NP-Completeness of SAT with given hamming weight k [duplicate]

Question

I think that the following problem is NP-Complete but I don't have any idea of how doing the reduction.

Input: A propositional formula $\varphi$ and a number $k$.

Output: Yes if exists an valuation $\sigma$ that satisfies the formula $\varphi$ and the hamming weight of $\sigma$ is $k$ ( Exactly k propositional variables have the value 1 on the assigment $\sigma$). Otherwise, output is NO

Answer 1

There is a simple reduction from the Clique problem, i.e. given some (undirected, simple) graph $G = (V, E)$ and some number $k$ we are asked whether or not $G$ contains a clique of size at least $k$.

Now, introduce variables $x_v$ for every vertex $v \in V$ and consider the formula $$\psi(G) = \bigwedge_{v \in V} \bigwedge_{w \in V} (x_v \wedge x_w \to [Evw]) $$ where $[Evw]$ is replaced by $1$ if $vw \in E$ and $0$ otherwise. Then some set $X \subseteq V$ is a clique if and only if setting precisely those variables corresponding to the vertices in $X$ to $1$ (and all others to $0$) yields a satisfying assignment for $\psi(G)$.
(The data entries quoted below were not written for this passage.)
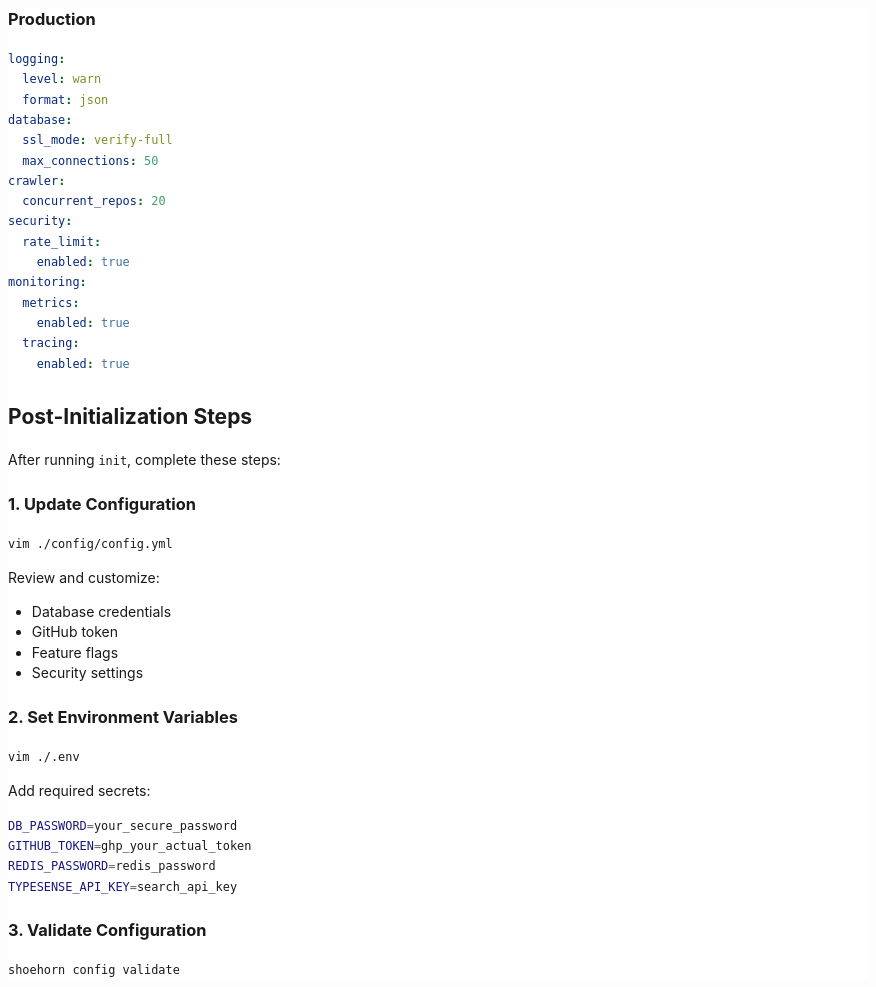 ### Production

```yaml
logging:
  level: warn
  format: json
database:
  ssl_mode: verify-full
  max_connections: 50
crawler:
  concurrent_repos: 20
security:
  rate_limit:
    enabled: true
monitoring:
  metrics:
    enabled: true
  tracing:
    enabled: true
```

## Post-Initialization Steps

After running `init`, complete these steps:

### 1. Update Configuration

```bash
vim ./config/config.yml
```

Review and customize:
- Database credentials
- GitHub token
- Feature flags
- Security settings

### 2. Set Environment Variables

```bash
vim ./.env
```

Add required secrets:
```bash
DB_PASSWORD=your_secure_password
GITHUB_TOKEN=ghp_your_actual_token
REDIS_PASSWORD=redis_password
TYPESENSE_API_KEY=search_api_key
```

### 3. Validate Configuration

```bash
shoehorn config validate
```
Let us prove this rigorously:

• Suppose that $X$ is a clique. Then for any distinct $v, w \in X$ the graph $G$ contains the edge $vw$, and hence $x_v \wedge x_w \to [Evw]$ evalutes to $1$. Also note that if at least one of $v$ and $w$ is not in $X$, then $x_v \wedge x_w \to [Evw]$ is trivially satisfied as the premise of the implication does not hold. Hence setting exactly the variables corresponding to the vertices in $X$ to $1$ satisfies $\psi(G)$.
• Suppose that $X$ is not a clique. Then there must exist distinct $v, w \in X$ such that $vw$ is not an edge in $G$ and hence, $x_v \wedge x_w \to [Evw]$ evaluates to $0$, yielding that setting precisely the variables corresponding to the vertices in $X$ to $1$ does not satisfy $\psi(G)$.

This immediately gives us the desired reduction by mapping Clique-instances $(G, k)$ to $(\psi(G), k)$. Clearly, computing $\psi(G)$ from $G$ can be done in polynomial time, and $\psi(G)$ has a satisfying assignment of weight $k$ if and only if $G$ has a clique of size $k$.

We conclude that your problem is $\mathsf{NP}$-complete.